A Rancho Santa Fe couple who sued the Rancho Valencia Resort in 2012, alleging that noise from the resort during weddings and other events constituted a public nuisance, plan to appeal a ruling issued in February by a San Diego Superior Court judge.
In a 26-page ruling issued on Feb. 2, Judge William S. Dato wrote that the couple, Angel and Linda Mendez, had failed to prove that the resort had violated San Diego County’s noise ordinance, and he declined to issue a permanent injunction that would have barred the resort from holding certain types of events on its Croquet Lawn, which is about 600 feet from the Mendez property.
On April 3, the couple, through their attorney, Philip Burkhardt of Rancho Santa Fe, filed a notice of appeal, signaling their intent to request a review of the case by California’s Fourth District Court of Appeal.
The notice precedes written briefs to be filed by the two sides, outlining their arguments on why the appeals court should or should not overturn Dato’s ruling, said Burkhardt. Oral arguments will also be held before the appeals court rules.
One key argument the couple will raise in the appeal is that in his ruling, Dato conceded the resort may have violated a county ordinance, called the Resort Services Regulation, Burkhardt said. That regulation, the judge wrote, prohibits the use of a public address system at such volume that words can be understood outside the boundaries of the resort property.
“The evidence at trial compels a conclusion that the public address system used by the Resort on the Croquet Lawn operates at a volume that allows words to be understood outside the boundaries of the Rancho Valencia property,” Dato wrote.
Based on that finding, Burkhardt said, the judge should have issued an order prohibiting the resort from using the P.A. system in a way that violates the country Resort Services Regulation.
“One of the points of the appeal will be that the courts should not be looking the other way for these violations, that they have a duty to enforce the law,” Burkhardt said.
Steve Strauss, an attorney representing the resort, disagreed with Burkhardt. He said the argument regarding the violation of the Resort Services Regulation was a “late hail Mary” in the case “that doesn’t, in my view, provide grounds to reverse on appeal.”
Later in the ruling, Dato wrote that if a violation had occurred, it does not mean the resort is guilty of creating a nuisance. “Any effect flowing from that narrow violation is minor and not substantial,” the judge wrote. Dato added that the couple’s remedy would be a request to county officials to enforce the regulation.
“We believe and expect (Dato’s) ruling will be affirmed on appeal,” Strauss said.
Meanwhile, the resort will also seek to recover costs incurred in defending against the Mendez lawsuit, Strauss said.
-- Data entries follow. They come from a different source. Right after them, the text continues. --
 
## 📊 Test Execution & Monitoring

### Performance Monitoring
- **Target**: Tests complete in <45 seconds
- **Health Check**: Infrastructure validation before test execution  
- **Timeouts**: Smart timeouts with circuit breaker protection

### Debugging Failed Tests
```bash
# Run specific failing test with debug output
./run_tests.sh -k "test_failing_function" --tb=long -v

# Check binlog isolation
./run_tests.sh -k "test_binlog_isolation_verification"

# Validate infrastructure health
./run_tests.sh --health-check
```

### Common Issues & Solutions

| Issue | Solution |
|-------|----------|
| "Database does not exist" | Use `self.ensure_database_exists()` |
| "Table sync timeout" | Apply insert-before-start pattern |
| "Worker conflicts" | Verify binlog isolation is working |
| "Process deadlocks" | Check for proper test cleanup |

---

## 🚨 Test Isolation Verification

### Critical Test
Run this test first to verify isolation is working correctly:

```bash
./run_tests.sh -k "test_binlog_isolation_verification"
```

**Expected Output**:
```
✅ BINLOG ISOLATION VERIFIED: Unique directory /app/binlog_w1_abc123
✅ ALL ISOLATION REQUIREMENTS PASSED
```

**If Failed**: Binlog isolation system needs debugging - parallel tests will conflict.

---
About two weeks ago, Strauss said, Dato amended his ruling to award the resort $48,276 in court costs.
Attorneys said the appeals process could take one to two years before a ruling is issued.
As a result of Dato’s ruling, a temporary injunction issued by a different judge in December 2012 was lifted. That order prohibited the resort from generating noise that disturbed the couple’s “comfortable enjoyment” of their property.